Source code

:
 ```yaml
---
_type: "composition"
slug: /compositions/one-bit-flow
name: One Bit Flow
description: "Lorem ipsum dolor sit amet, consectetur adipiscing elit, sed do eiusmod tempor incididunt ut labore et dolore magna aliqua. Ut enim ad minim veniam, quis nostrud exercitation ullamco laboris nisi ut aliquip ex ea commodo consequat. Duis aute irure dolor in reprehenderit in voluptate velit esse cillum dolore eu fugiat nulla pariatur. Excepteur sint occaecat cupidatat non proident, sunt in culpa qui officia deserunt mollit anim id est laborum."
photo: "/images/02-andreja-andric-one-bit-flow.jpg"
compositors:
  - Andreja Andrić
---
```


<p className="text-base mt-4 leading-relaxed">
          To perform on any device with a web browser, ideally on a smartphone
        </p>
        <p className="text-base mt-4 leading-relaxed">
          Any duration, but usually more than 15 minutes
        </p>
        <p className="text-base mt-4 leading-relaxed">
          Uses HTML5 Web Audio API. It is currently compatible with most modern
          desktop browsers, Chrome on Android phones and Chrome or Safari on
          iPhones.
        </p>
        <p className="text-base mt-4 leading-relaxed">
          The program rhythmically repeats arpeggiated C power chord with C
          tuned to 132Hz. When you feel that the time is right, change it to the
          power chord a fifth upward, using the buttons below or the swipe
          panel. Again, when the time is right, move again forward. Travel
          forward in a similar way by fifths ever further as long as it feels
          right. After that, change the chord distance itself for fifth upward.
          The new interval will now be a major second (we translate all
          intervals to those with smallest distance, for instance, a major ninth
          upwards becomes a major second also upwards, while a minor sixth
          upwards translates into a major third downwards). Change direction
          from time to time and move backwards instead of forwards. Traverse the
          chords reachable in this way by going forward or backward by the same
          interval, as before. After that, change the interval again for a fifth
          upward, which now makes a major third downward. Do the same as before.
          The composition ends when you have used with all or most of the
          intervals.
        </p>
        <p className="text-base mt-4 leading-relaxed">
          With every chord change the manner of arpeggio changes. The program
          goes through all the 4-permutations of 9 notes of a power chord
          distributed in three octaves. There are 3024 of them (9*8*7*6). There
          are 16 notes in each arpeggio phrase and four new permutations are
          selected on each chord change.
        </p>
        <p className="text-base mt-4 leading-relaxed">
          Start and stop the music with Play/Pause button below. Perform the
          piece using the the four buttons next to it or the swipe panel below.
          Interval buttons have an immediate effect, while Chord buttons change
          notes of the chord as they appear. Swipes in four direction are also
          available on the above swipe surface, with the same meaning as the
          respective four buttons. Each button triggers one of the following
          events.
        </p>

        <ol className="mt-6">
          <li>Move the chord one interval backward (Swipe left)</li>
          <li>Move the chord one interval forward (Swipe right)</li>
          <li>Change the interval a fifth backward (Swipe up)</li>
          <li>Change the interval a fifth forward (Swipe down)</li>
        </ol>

------------------------------

- _What to produce_: Repeat each of the entries exactly as written.

- _Exercise output_:
Source code

:
 ```yaml
---
_type: "composition"
slug: /compositions/one-bit-flow
name: One Bit Flow
description: "Lorem ipsum dolor sit amet, consectetur adipiscing elit, sed do eiusmod tempor incididunt ut labore et dolore magna aliqua. Ut enim ad minim veniam, quis nostrud exercitation ullamco laboris nisi ut aliquip ex ea commodo consequat. Duis aute irure dolor in reprehenderit in voluptate velit esse cillum dolore eu fugiat nulla pariatur. Excepteur sint occaecat cupidatat non proident, sunt in culpa qui officia deserunt mollit anim id est laborum."
photo: "/images/02-andreja-andric-one-bit-flow.jpg"
compositors:
  - Andreja Andrić
---
```


<p className="text-base mt-4 leading-relaxed">
          To perform on any device with a web browser, ideally on a smartphone
        </p>
        <p className="text-base mt-4 leading-relaxed">
          Any duration, but usually more than 15 minutes
        </p>
        <p className="text-base mt-4 leading-relaxed">
          Uses HTML5 Web Audio API. It is currently compatible with most modern
          desktop browsers, Chrome on Android phones and Chrome or Safari on
          iPhones.
        </p>
        <p className="text-base mt-4 leading-relaxed">
          The program rhythmically repeats arpeggiated C power chord with C
          tuned to 132Hz. When you feel that the time is right, change it to the
          power chord a fifth upward, using the buttons below or the swipe
          panel. Again, when the time is right, move again forward. Travel
          forward in a similar way by fifths ever further as long as it feels
          right. After that, change the chord distance itself for fifth upward.
          The new interval will now be a major second (we translate all
          intervals to those with smallest distance, for instance, a major ninth
          upwards becomes a major second also upwards, while a minor sixth
          upwards translates into a major third downwards). Change direction
          from time to time and move backwards instead of forwards. Traverse the
          chords reachable in this way by going forward or backward by the same
          interval, as before. After that, change the interval again for a fifth
          upward, which now makes a major third downward. Do the same as before.
          The composition ends when you have used with all or most of the
          intervals.
        </p>
        <p className="text-base mt-4 leading-relaxed">
          With every chord change the manner of arpeggio changes. The program
          goes through all the 4-permutations of 9 notes of a power chord
          distributed in three octaves. There are 3024 of them (9*8*7*6). There
          are 16 notes in each arpeggio phrase and four new permutations are
          selected on each chord change.
        </p>
        <p className="text-base mt-4 leading-relaxed">
          Start and stop the music with Play/Pause button below. Perform the
          piece using the the four buttons next to it or the swipe panel below.
          Interval buttons have an immediate effect, while Chord buttons change
          notes of the chord as they appear. Swipes in four direction are also
          available on the above swipe surface, with the same meaning as the
          respective four buttons. Each button triggers one of the following
          events.
        </p>

        <ol className="mt-6">
          <li>Move the chord one interval backward (Swipe left)</li>
          <li>Move the chord one interval forward (Swipe right)</li>
          <li>Change the interval a fifth backward (Swipe up)</li>
          <li>Change the interval a fifth forward (Swipe down)</li>
        </ol>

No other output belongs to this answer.